This collection of twelve specially commissioned essays, the first to focus on the work of Felicia Hemans, includes new work from important critics in the field - Isobel Armstrong, Stephen Behrendt, Gary Kelly, Susan Wolfson - as well as contributions from emerging scholars. Offering close readings of Heman's poetry, new research on her reception, and analyses of her cultural significance, the collection contributes substantially to our understanding of Hemans and to current debates about romanticism, feminism, canonization, and the relations between gender, culture, and poetry.

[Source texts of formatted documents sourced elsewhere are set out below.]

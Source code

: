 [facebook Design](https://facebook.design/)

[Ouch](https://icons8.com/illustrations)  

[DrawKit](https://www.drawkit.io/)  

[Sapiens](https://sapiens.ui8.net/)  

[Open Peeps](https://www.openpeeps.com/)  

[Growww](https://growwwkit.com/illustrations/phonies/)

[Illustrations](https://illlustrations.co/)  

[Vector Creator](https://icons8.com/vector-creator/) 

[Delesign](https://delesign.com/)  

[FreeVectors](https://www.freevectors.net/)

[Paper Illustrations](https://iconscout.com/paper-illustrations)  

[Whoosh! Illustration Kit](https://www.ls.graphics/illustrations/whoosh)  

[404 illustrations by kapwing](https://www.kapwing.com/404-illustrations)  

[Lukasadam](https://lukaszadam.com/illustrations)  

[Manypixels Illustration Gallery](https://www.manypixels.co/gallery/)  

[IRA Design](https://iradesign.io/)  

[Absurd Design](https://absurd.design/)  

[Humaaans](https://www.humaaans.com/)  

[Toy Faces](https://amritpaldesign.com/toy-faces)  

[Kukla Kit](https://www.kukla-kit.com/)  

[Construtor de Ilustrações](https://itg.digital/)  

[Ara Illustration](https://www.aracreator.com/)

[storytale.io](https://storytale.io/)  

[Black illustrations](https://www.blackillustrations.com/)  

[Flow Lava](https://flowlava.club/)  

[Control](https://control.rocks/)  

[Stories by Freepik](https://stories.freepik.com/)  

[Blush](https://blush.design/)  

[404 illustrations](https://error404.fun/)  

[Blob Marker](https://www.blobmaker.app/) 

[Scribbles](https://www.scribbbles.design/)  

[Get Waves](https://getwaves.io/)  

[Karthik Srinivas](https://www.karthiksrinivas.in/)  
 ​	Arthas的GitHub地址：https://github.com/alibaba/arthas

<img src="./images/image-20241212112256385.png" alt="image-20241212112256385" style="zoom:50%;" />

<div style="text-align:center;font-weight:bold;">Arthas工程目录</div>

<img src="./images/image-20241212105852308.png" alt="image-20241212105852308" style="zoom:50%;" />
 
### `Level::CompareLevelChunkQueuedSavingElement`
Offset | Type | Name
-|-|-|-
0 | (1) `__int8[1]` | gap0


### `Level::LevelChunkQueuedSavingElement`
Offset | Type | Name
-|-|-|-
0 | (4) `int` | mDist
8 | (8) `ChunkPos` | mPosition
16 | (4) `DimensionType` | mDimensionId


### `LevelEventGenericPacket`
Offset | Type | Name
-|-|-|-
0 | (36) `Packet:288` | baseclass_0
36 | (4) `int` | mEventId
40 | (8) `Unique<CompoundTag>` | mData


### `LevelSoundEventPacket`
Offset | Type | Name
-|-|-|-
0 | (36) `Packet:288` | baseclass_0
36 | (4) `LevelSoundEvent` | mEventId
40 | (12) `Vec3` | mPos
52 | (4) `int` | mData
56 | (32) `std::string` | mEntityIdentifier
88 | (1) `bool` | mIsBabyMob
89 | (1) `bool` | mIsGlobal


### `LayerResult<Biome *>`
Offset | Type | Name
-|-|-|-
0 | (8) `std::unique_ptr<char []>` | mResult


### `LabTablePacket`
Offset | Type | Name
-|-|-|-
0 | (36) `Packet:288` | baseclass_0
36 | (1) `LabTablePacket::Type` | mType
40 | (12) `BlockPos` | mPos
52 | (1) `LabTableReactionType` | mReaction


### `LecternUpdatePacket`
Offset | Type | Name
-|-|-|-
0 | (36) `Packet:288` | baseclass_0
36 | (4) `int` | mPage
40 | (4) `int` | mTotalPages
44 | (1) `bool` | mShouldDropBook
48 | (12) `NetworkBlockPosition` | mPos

'This volume begins with the question 'Why Hemans Now?' and provides, through its many different voices and critical registers, a powerful explanation of why Hemans mattered then and still matters now. In their original, comprehensive approach to her achievement, the essays assembled here constitute a major breakthrough in Hemans studies and establish an important model for the ongoing project of reimagining poetry and women writers in the nineteenth century.' - Greg Kucich, University of Notre Dame
'Why Hemans now?' Melnyk and Sweet's unprecedented collection, which opens with this question, leaves one wondering, 'Why not sooner?' Students of Hemans will find indispensable resources in this volume's sharply focused poetic analyses, no less than its ambitious range of historical and cultural discussion; other readers, who should be drawn by its suggestive attempts to negotiate the contested, shifting claims of such categories as 'Romanticism', historicism, cultural politics, and literary value, may learn new respect for a poet whose cultural power could be mocked or occluded, but never quite erased.' - Tricia Lootens, Associate Professor of English at the University of Georgia
'Felicia Hemans, emerging from a century of obscurity as deep as her former fame, has been ready for us for some time; this sharply-conceived book of essays suggests that we are finally ready for her...The essays in Sweet and Melnyk's stunning collection give us both poet and 'poetess', Hemans the maker and Hemans the phenomenon. But by so doing, they pull no punches and hedge no bets, facing the contradictions of Hemans's work with ingenuity and freshness...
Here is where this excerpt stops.